En vez de recurrir a la creación de ucronías, de nuevos vencedores y nuevos vencidos, hemos de dar prevalencia al papel de la Historia. Una posición desde la cual, no cabe olvidar la Guerra Civil; no sólo por lo mucho que representó a escala mundial, como último «enfrentamiento romántico» para algunos, o anuncio de una conflagración de dimensiones universales para muchos, sino, sobre todo, porque ha de ser conocida por las terribles consecuencias que tuvo en la vida de una nación, que pasó de estar sociológicamente «desvertebrada» (Ortega dixit ) a quedar literalmente «destrozada» por generaciones.
El recuerdo de esa secuencia de desdichas ha de hacernos pensar también, de cara al futuro, en evitar las disgregaciones que plantean quienes siguen renegando de la más elemental idea de España, a la que inevitablemente pertenecen; pretendiendo erigirse contra ella en lo que de tener éxito, que no lo tendrá, no serían otra cosa que una serie de republiquitas peninsulares . Al socaire de nacionalismos violentos unos, y menos violentos otros en la forma, pero convergentes en el fondo a los ojos de la mayoría.
En definitiva, las nuevas generaciones tienen derecho a que los posos de aquellas miserias de fuego y muerte de una guerra que terminó ahora hace 72 años, garanticen la cordura y la concordia entre todos los españoles de hoy.

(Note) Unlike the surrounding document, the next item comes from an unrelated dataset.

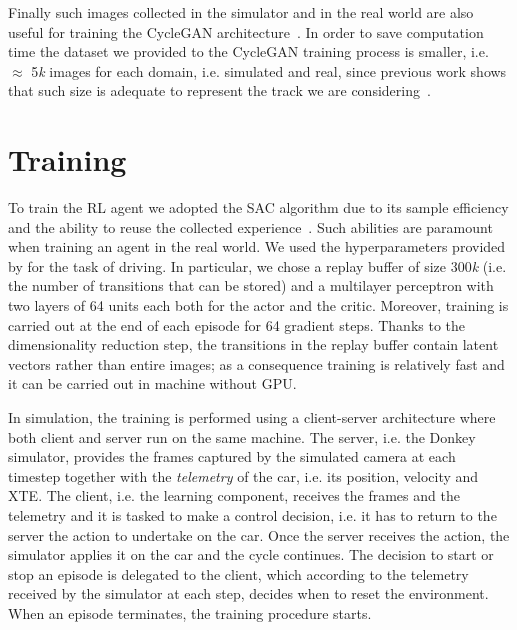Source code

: Finally such images collected in the simulator and in the real world are also useful for training the CycleGAN architecture~\cite{CycleGAN2017}. In order to save computation time the dataset we provided to the CycleGAN training process is smaller, i.e. $\approx$ 5\textit{k} images for each domain, i.e. simulated and real, since previous work shows that such size is adequate to represent the track we are considering~\cite{stocco-mind}.

\section{Training}

To train the RL agent we adopted the SAC algorithm due to its sample efficiency and the ability to reuse the collected experience~\cite{art:sac}. Such abilities are paramount when training an agent in the real world. We used the hyperparameters provided by \cite{learning-to-drive-in-5-minutes} for the task of driving. In particular, we chose a replay buffer of size $300$\textit{k} (i.e. the number of transitions that can be stored) and a multilayer perceptron with two layers of 64 units each both for the actor and the critic. Moreover, training is carried out at the end of each episode for 64 gradient steps. Thanks to the dimensionality reduction step, the transitions in the replay buffer contain latent vectors rather than entire images; as a consequence training is relatively fast and it can be carried out in machine without GPU. 

In simulation, the training is performed using a client-server architecture where both client and server run on the same machine. The server, i.e. the Donkey simulator, provides the frames captured by the simulated camera at each timestep together with the \textit{telemetry} of the car, i.e. its position, velocity and XTE. The client, i.e. the learning component, receives the frames and the telemetry and it is tasked to make a control decision, i.e. it has to return to the server the action to undertake on the car. Once the server receives the action, the simulator applies it on the car and the cycle continues. The decision to start or stop an episode is delegated to the client, which according to the telemetry received by the simulator at each step, decides when to reset the environment. When an episode terminates, the training procedure starts.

Y a ese objetivo fundamental se dedican las presentes páginas.
Este libro, como puede apreciarse por el índice bastante detallado en que se articula, contiene siete capítulos y tres anexos. Comenzando, obviamente, por el capítulo 1, por lo que llamamos «La permanente guerra política de la Segunda República», pues los años 1931-1936 fueron, a los efectos del presente estudio, una continua preparación de la incivil contienda ulterior.
Casi nadie parecía estar contento con la República pues mientras unos, las derechas, la veían como el secuestro de la Monarquía y la senda inevitable a una revolución expropiadora, las izquierdas extremas, de una forma u otra, la consideraban como la mera fase transitoria a un cambio radical; para unos el socialismo y para otros la acracia libertaria. El sector centrista, en un país de escasas clases medias pintó poco, a lo que también contribuyó el empobrecimiento generado por la Gran Depresión que a escala mundial se había iniciado en 1929.
En el capítulo 2 comienza el relato de los hechos: «Alzamiento militar y respuesta popular.» Un título que se corresponde con la realidad histórica de aquel momento único, de cuando el Ejército que había jurado fidelidad a la República se partió en dos; se crearon de esa manera las condiciones para, en vez de quedar todo en una rebelión militar triunfante, entrar en el proceso de una cruenta guerra civil. Como se verá en la crónica de los primeros días de guerra, por la ilación de episodios con toda clase de improvisaciones por ambos bandos, y con el apoyo internacional, desde el principio, a una facción y otra. De modo que la prolongación de la lucha quedó asegurada en función de ingentes suministros bélicos.
Precisamente, el detalle de esa intromisión exterior en la Guerra Civil española es el tema que se desarrolla en el capítulo 3, «La internacionalización de la contienda». Con todo el detalle de las aportaciones alemanas, italianas, marroquíes y portuguesas al bando nacional, que se benefició, además, de la política de «las democracias» europeas de «no intervención», así como por el aislacionismo de Estados Unidos. Respecto a la otra orilla, la España leal a la República, se analiza la ayuda soviética y se hace mención muy especial de las Brigadas Internacionales. Destacándose, además, que para las fuerzas exteriores en presencia, la Guerra Civil española fue un campo de experimentación de toda clase de armamentos y municiones para la ulterior Segunda Guerra Mundial.